By , October 19th, 2015 | One Comment


To encourage publishers to use Facebook to distribute their content online, Facebook is allowing publishers to “keep all the revenue from certain advertisements,” as reported by The Wall Street Journal. As well, Facebook hopes to bring this content to audiences faster using its newest development, Instant Articles.

Currently, it take approximately 8 seconds for links opened on a mobile device to become visible. To Facebook, that’s too slow. Instant Articles aims to shorten wait time by not rerouting users to another domain. They can stay right on Facebook. Already, the company plans to start hosting content from companies such as BuzzFeed, the New York Times, National Geographic and others.

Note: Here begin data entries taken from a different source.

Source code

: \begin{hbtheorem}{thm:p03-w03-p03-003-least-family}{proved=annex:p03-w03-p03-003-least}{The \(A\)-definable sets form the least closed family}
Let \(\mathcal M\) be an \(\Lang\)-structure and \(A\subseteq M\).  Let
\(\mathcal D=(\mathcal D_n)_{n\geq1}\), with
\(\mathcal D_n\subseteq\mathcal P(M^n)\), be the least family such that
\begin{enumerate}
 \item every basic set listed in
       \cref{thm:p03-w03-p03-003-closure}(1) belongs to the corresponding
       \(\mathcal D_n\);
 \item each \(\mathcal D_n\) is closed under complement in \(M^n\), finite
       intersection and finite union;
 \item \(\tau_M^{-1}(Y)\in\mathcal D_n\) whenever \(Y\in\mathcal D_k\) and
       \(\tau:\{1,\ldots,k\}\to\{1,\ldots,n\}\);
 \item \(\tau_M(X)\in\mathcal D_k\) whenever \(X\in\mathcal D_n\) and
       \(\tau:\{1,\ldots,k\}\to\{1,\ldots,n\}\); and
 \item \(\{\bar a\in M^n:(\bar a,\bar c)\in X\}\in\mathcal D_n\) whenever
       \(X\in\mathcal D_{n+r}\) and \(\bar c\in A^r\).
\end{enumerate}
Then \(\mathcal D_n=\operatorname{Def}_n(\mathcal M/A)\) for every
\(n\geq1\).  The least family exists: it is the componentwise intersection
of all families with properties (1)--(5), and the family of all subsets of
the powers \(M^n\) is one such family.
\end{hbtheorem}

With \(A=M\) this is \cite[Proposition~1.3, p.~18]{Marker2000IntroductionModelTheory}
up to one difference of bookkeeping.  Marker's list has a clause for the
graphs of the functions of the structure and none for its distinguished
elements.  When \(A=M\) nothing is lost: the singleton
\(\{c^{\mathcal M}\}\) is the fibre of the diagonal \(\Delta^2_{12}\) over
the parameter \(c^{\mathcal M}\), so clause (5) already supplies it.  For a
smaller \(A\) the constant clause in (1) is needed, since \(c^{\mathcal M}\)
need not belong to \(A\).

Despite what may be seen as Facebook’s altruism towards publishers and its users, Tech Times warns that the move “isn’t only for users.”

As the report on Instant Articles continues, “The social media network will likely end up making money through other advertising means because of the fact that users will not be directed to a different site and will instead stay on Facebook.” As well, some publishers are wary of associating themselves too tightly with Facebook via Instant Articles. Already, research cited in the WSJ showed approximately 60 percent of the Big Web publishers get referrals through Facebook. Additionally, if users stay on Facebook exclusively with the implementation of Instant Articles, some publishers might lose referral traffic to their own websites.

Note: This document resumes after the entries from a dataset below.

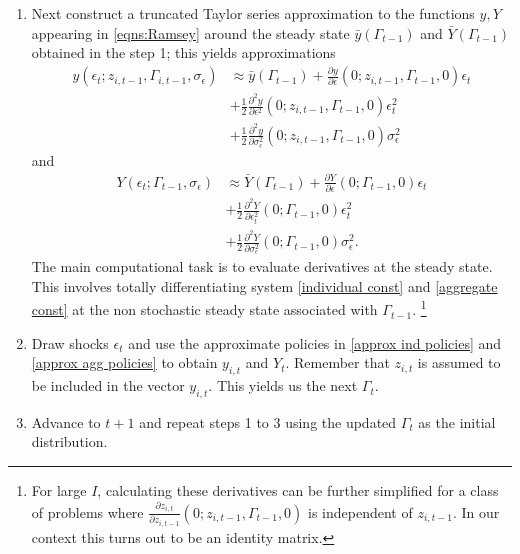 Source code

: \documentclass[thmsb,11pt]{article}
\begin{document}
\begin{enumerate}
	
	\item Next construct a truncated Taylor series approximation to the functions $y, Y$ appearing in \eqref{eqns:Ramsey} around the steady state $\bar{y}(\Gamma_{t-1})$ and $\bar{Y}(\Gamma_{t-1})$ obtained in the step 1; this yields   approximations
	\begin{align}\label{approx ind policies}
y(\epsilon_t;z_{i,t-1},\Gamma_{i,t-1},\sigma_\epsilon) &\approx \bar{y}(\Gamma_{t-1})+ \frac{\partial y}{\partial \epsilon}(0;z_{i,t-1},\Gamma_{t-1},0) \epsilon_t\\\nonumber
					&+  \frac{1}{2}\frac{\partial^2 y}{\partial \epsilon^2}(0;z_{i,t-1},\Gamma_{t-1},0)\epsilon_t^2\\ \nonumber
					&+ \frac{1}{2}\frac{\partial^2 y}{\partial \sigma_{\epsilon}^2}(0;z_{i,t-1},\Gamma_{t-1},0) \sigma_{\epsilon}^2
\end{align}and
\begin{align}\label{approx agg policies}			
Y(\epsilon_t;\Gamma_{t-1},\sigma_{\epsilon}) &\approx \bar{Y}(\Gamma_{t-1})+ \frac{\partial Y}{\partial \epsilon}(0;\Gamma_{t-1},0) \epsilon_t\\\nonumber
	&+  \frac{1}{2}\frac{\partial^2 Y}{\partial \epsilon_t^2}(0;\Gamma_{t-1},0)\epsilon^2_t\\
					&+ \frac{1}{2}\frac{\partial^2 Y}{\partial \sigma_{\epsilon}^2}(0;\Gamma_{t-1},0)\sigma_{\epsilon}^2. \nonumber
\end{align}	
	The main computational task is to evaluate derivatives at the steady state.  This involves  totally  differentiating
 system \eqref{individual const} and \eqref{aggregate const} at the non stochastic steady state associated with $\Gamma_{t-1}$. \footnote{For large $I$, calculating these derivatives can be further simplified for a class of problems where $\frac{\partial z_{i,t}}{\partial z_{i,t-1}}(0;z_{i,t-1},\Gamma_{t-1},0)$ is independent of $z_{i,t-1}$. In our context this turns out to be an identity matrix.}

\item Draw shocks $\epsilon_t$ and use the approximate policies in \eqref{approx ind policies} and \eqref{approx agg policies} to obtain $y_{i,t}$ and $Y_{t}$. Remember that $z_{i,t}$ is assumed to be included in the vector $y_{i,t}$.  This yields us the next $\Gamma_t$.
\item Advance to $t+1$ and repeat steps 1 to 3 using the updated $\Gamma_{t}$ as the initial distribution.
\end{enumerate}
\end{document}
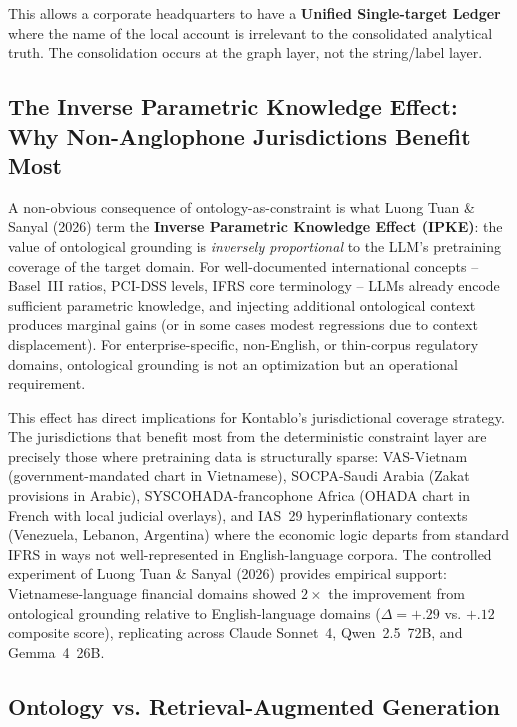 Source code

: This allows a corporate headquarters to have a \textbf{Unified Single-target Ledger} where the name of the local account is irrelevant to the consolidated analytical truth. The consolidation occurs at the graph layer, not the string/label layer.

\subsection{The Inverse Parametric Knowledge Effect: Why Non-Anglophone
Jurisdictions Benefit Most}
\label{subsec:ipke}

A non-obvious consequence of ontology-as-constraint is what Luong Tuan \&
Sanyal (2026) term the \textbf{Inverse Parametric Knowledge Effect (IPKE)}:
the value of ontological grounding is \emph{inversely proportional} to the
LLM's pretraining coverage of the target domain. For well-documented
international concepts -- Basel~III ratios, PCI-DSS levels, IFRS core
terminology -- LLMs already encode sufficient parametric knowledge, and
injecting additional ontological context produces marginal gains (or in
some cases modest regressions due to context displacement). For
enterprise-specific, non-English, or thin-corpus regulatory domains,
ontological grounding is not an optimization but an operational requirement.

This effect has direct implications for Kontablo's jurisdictional coverage
strategy. The jurisdictions that benefit most from the deterministic
constraint layer are precisely those where pretraining data is structurally
sparse: VAS-Vietnam (government-mandated chart in Vietnamese), SOCPA-Saudi
Arabia (Zakat provisions in Arabic), SYSCOHADA-francophone Africa (OHADA
chart in French with local judicial overlays), and IAS~29 hyperinflationary
contexts (Venezuela, Lebanon, Argentina) where the economic logic departs
from standard IFRS in ways not well-represented in English-language
corpora. The controlled experiment of Luong Tuan \& Sanyal (2026) provides
empirical support: Vietnamese-language financial domains showed $2\times$ the
improvement from ontological grounding relative to English-language domains
($\Delta = +.29$ vs. $+.12$ composite score), replicating across Claude
Sonnet~4, Qwen~2.5~72B, and Gemma~4~26B.

\subsection{Ontology vs. Retrieval-Augmented Generation}
\label{subsec:ontology_vs_rag}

For now the revenue-sharing agreement is meant to entice those who might otherwise be skeptical of this new venture. As carefully described in PC Magazine, “If publishers let Facebook host the content, they’ll get to keep all of the revenues from ads… If Facebook takes care of the advertising, then the revenue returns to the 70-30 split (publisher-Facebook).” Beyond lost traffic, hosting content on Facebook might also mean publishers will be unable to obtain important statistics about their readership. Facebook perform the types of analyses and keep much of the data private.

Currently, it is unclear when the new development will be available to publishers, but some believe it might be very soon. Interestingly, CNET recently reported that Instant Articles is not the only new development at Facebook. The company is also testing a feature that will enable users to prioritize the updates of specific friends, giving people more opportunities to remain on the site.

The future of web publishing remains up in the air. Writers have more options for reaching readers than ever before: ebooks, a blog hosted on another website (like Facebook), their own website or traditional publishing. The internet is changing. The influence of social media keeps growing and growing. It’s a question every writer must ask: “Should I host my own content, get a publisher or put my content on someone else’s website?” There are benefits to all options. However, Facebook would do well to get 30 percent of all revenue generated my someone else’s content. Facebook definitely knows what its doing by now.

Zooming out, is it even appropriate that Facebook have such a control over the internet? So much content being in one place could have negative repercussions. What do you think?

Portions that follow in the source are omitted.